• _Activity_:
Could you restate the whole listing below word for word, minus the pictures?

• _Study material_:
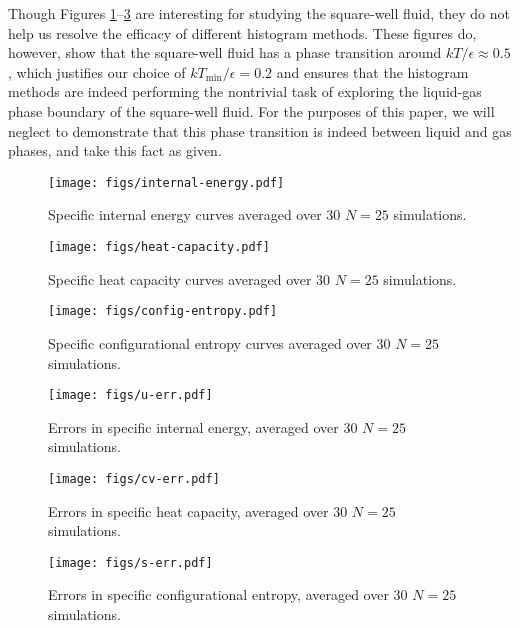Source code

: \documentclass[11pt]{article}
\renewcommand{\t}{\text} %
\begin{document}
Though Figures \ref{fig:internal_energy}--\ref{fig:config_entropy} are
interesting for studying the square-well fluid, they do not help us
resolve the efficacy of different histogram methods. These figures do,
however, show that the square-well fluid has a phase transition around
$kT/\epsilon\approx0.5$, which justifies our choice of
$kT_{\t{min}}/\epsilon=0.2$ and ensures that the histogram methods are
indeed performing the nontrivial task of exploring the liquid-gas
phase boundary of the square-well fluid. For the purposes of this
paper, we will neglect to demonstrate that this phase transition is
indeed between liquid and gas phases, and take this fact as given.

\begin{figure}[!b]
  \centering
  \texttt{[image: figs/internal-energy.pdf]}
  \caption[Internal energy]
  {Specific internal energy curves averaged over 30 $N=25$
    simulations.}
  \label{fig:internal_energy}
\end{figure}

\begin{figure}
  \centering
  \texttt{[image: figs/heat-capacity.pdf]}
  \caption[Heat capacity]
  {Specific heat capacity curves averaged over 30 $N=25$ simulations.}
  \label{fig:heat_capacity}
\end{figure}

\begin{figure}
  \centering
  \texttt{[image: figs/config-entropy.pdf]}
  \caption[Configurational entropy]
  {Specific configurational entropy curves averaged over 30 $N=25$
    simulations.}
  \label{fig:config_entropy}
\end{figure}

\begin{figure}
  \centering
  \texttt{[image: figs/u-err.pdf]}
  \caption[Internal energy error scaling]
  {Errors in specific internal energy, averaged over 30 $N=25$
    simulations.}
  \label{fig:internal_energy_err}
\end{figure}

\begin{figure}
  \centering
  \texttt{[image: figs/cv-err.pdf]}
  \caption[Heat capacity error scaling]
  {Errors in specific heat capacity, averaged over 30 $N=25$
    simulations.}
  \label{fig:heat_capacity_err}
\end{figure}

\begin{figure}
  \centering
  \texttt{[image: figs/s-err.pdf]}
  \caption[Configurational entropy error scaling]
  {Errors in specific configurational entropy, averaged over 30 $N=25$
    simulations.}
  \label{fig:config_entropy_err}
\end{figure}
\end{document}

• _Task solution_:
Source code

: \documentclass[11pt]{article}
\renewcommand{\t}{\text} %
\begin{document}
Though Figures \ref{fig:internal_energy}--\ref{fig:config_entropy} are
interesting for studying the square-well fluid, they do not help us
resolve the efficacy of different histogram methods. These figures do,
however, show that the square-well fluid has a phase transition around
$kT/\epsilon\approx0.5$, which justifies our choice of
$kT_{\t{min}}/\epsilon=0.2$ and ensures that the histogram methods are
indeed performing the nontrivial task of exploring the liquid-gas
phase boundary of the square-well fluid. For the purposes of this
paper, we will neglect to demonstrate that this phase transition is
indeed between liquid and gas phases, and take this fact as given.

\begin{figure}[!b]
  \centering
  \texttt{[image: figs/internal-energy.pdf]}
  \caption[Internal energy]
  {Specific internal energy curves averaged over 30 $N=25$
    simulations.}
  \label{fig:internal_energy}
\end{figure}

\begin{figure}
  \centering
  \texttt{[image: figs/heat-capacity.pdf]}
  \caption[Heat capacity]
  {Specific heat capacity curves averaged over 30 $N=25$ simulations.}
  \label{fig:heat_capacity}
\end{figure}

\begin{figure}
  \centering
  \texttt{[image: figs/config-entropy.pdf]}
  \caption[Configurational entropy]
  {Specific configurational entropy curves averaged over 30 $N=25$
    simulations.}
  \label{fig:config_entropy}
\end{figure}

\begin{figure}
  \centering
  \texttt{[image: figs/u-err.pdf]}
  \caption[Internal energy error scaling]
  {Errors in specific internal energy, averaged over 30 $N=25$
    simulations.}
  \label{fig:internal_energy_err}
\end{figure}

\begin{figure}
  \centering
  \texttt{[image: figs/cv-err.pdf]}
  \caption[Heat capacity error scaling]
  {Errors in specific heat capacity, averaged over 30 $N=25$
    simulations.}
  \label{fig:heat_capacity_err}
\end{figure}

\begin{figure}
  \centering
  \texttt{[image: figs/s-err.pdf]}
  \caption[Configurational entropy error scaling]
  {Errors in specific configurational entropy, averaged over 30 $N=25$
    simulations.}
  \label{fig:config_entropy_err}
\end{figure}
\end{document}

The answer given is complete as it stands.